One of the first relations I could think of to myself was my Fall 2017 semester, when I was taking Robotics. Our group was a 3-person team where each person had a solid foundation in one area, and inexperience in many of the others. We stagnated for about two weeks after receiving the final project – which was tremendously flexible in what we were allowed to construct – because there was a pervasive discomfort felt among each of us when it came to making a decision of what to actually build. When we ultimately agreed on something, and the fear of asking silly questions dissipated, we became staggeringly productive. In many ways, our enthusiasm for the project was the only reason it got done; most notably the final three days before our presentation, where we had to scrap and redesign the entire machine. If it weren’t for the excitement we felt every time we learned something new about the code we were writing, or thought up a more efficient way to construct the robot, we may not have been able to finish in time.

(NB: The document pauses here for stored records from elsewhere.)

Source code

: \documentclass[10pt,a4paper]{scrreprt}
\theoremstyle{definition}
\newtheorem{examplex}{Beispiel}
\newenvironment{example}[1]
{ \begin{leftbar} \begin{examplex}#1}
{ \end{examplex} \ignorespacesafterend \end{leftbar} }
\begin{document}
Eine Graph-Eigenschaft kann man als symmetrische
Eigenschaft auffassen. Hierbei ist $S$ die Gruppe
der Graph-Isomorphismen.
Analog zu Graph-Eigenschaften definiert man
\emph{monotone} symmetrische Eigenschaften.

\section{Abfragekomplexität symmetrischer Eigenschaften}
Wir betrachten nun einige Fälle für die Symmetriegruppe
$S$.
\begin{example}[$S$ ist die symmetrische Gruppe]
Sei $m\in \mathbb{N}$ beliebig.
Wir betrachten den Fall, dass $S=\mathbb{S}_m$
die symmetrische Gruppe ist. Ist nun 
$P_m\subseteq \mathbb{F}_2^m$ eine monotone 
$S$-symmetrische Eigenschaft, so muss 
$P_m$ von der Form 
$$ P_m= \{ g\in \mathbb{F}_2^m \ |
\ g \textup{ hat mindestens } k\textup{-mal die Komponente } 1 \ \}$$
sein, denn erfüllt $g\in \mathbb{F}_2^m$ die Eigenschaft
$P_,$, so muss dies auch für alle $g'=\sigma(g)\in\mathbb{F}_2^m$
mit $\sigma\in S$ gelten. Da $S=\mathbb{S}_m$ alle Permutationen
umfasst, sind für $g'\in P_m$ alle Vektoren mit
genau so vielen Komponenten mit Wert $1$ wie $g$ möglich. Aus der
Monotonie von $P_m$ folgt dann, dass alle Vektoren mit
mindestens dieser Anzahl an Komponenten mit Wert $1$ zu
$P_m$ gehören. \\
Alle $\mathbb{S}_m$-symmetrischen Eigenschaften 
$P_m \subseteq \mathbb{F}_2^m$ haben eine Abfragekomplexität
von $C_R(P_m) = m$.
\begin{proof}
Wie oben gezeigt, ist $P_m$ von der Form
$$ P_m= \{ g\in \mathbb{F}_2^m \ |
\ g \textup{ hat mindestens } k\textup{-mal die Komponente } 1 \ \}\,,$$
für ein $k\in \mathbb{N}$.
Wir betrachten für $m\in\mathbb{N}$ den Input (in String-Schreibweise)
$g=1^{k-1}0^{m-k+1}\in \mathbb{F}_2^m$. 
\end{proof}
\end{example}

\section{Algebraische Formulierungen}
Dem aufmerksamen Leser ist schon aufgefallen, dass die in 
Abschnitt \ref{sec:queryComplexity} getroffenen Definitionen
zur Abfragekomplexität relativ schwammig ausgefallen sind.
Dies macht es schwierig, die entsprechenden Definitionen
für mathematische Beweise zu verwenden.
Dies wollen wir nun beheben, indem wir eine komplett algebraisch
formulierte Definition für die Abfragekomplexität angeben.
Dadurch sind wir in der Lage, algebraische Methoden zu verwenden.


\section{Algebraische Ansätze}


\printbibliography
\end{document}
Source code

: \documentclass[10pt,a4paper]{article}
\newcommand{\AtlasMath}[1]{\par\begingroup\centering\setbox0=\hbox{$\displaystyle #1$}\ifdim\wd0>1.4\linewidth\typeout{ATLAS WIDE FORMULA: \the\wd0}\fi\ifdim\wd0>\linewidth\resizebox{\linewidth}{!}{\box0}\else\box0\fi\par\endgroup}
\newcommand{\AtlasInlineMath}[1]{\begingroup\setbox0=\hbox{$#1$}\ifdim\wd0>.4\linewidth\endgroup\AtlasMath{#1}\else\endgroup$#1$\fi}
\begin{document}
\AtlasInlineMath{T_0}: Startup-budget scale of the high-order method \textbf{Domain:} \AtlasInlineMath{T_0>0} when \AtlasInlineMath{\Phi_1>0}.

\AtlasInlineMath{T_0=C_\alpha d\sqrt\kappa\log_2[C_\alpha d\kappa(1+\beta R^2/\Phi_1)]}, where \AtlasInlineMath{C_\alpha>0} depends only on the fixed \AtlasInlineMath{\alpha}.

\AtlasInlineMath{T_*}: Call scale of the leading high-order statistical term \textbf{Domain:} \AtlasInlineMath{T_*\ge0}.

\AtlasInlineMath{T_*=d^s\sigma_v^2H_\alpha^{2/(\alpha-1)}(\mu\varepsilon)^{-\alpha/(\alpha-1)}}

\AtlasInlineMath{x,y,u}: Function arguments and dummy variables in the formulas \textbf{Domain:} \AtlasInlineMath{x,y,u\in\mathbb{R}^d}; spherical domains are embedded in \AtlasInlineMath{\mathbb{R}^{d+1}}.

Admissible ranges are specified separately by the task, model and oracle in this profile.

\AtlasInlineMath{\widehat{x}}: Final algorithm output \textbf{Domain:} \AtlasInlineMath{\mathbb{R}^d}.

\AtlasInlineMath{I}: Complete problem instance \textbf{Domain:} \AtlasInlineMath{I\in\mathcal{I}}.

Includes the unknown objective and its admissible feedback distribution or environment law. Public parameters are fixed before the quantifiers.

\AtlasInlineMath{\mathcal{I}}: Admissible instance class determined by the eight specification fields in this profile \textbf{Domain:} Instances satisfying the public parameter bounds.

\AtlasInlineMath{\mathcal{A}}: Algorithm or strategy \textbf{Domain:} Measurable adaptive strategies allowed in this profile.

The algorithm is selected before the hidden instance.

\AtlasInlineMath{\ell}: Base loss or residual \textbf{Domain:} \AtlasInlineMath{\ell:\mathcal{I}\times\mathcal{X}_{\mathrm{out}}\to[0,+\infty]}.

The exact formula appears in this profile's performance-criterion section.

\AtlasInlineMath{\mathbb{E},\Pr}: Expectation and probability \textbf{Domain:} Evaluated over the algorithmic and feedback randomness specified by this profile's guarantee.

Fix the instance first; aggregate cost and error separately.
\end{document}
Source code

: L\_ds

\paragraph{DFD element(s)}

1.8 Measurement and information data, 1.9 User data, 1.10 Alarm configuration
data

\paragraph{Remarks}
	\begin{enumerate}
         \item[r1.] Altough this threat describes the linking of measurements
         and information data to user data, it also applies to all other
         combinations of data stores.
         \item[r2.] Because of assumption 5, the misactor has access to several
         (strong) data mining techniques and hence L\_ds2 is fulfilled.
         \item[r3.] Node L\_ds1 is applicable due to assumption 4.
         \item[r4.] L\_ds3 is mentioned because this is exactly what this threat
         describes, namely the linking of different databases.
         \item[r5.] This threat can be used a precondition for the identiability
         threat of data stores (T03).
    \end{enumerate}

Overall, I can agree with the message of the Unleash Your Enthusiasm pattern. Even sitting here now, I can recall times where my excitement over a project or idea has been contagious, and I can see how that would be a powerful tool on a development team. After all, one tends to put out much higher quality when working voluntarily rather than compulsorily. Going forward, I will be making a greater effort to present my ideas, questions and concerns to people of greater experience, and hope to make strides in my learning through their responses as a result.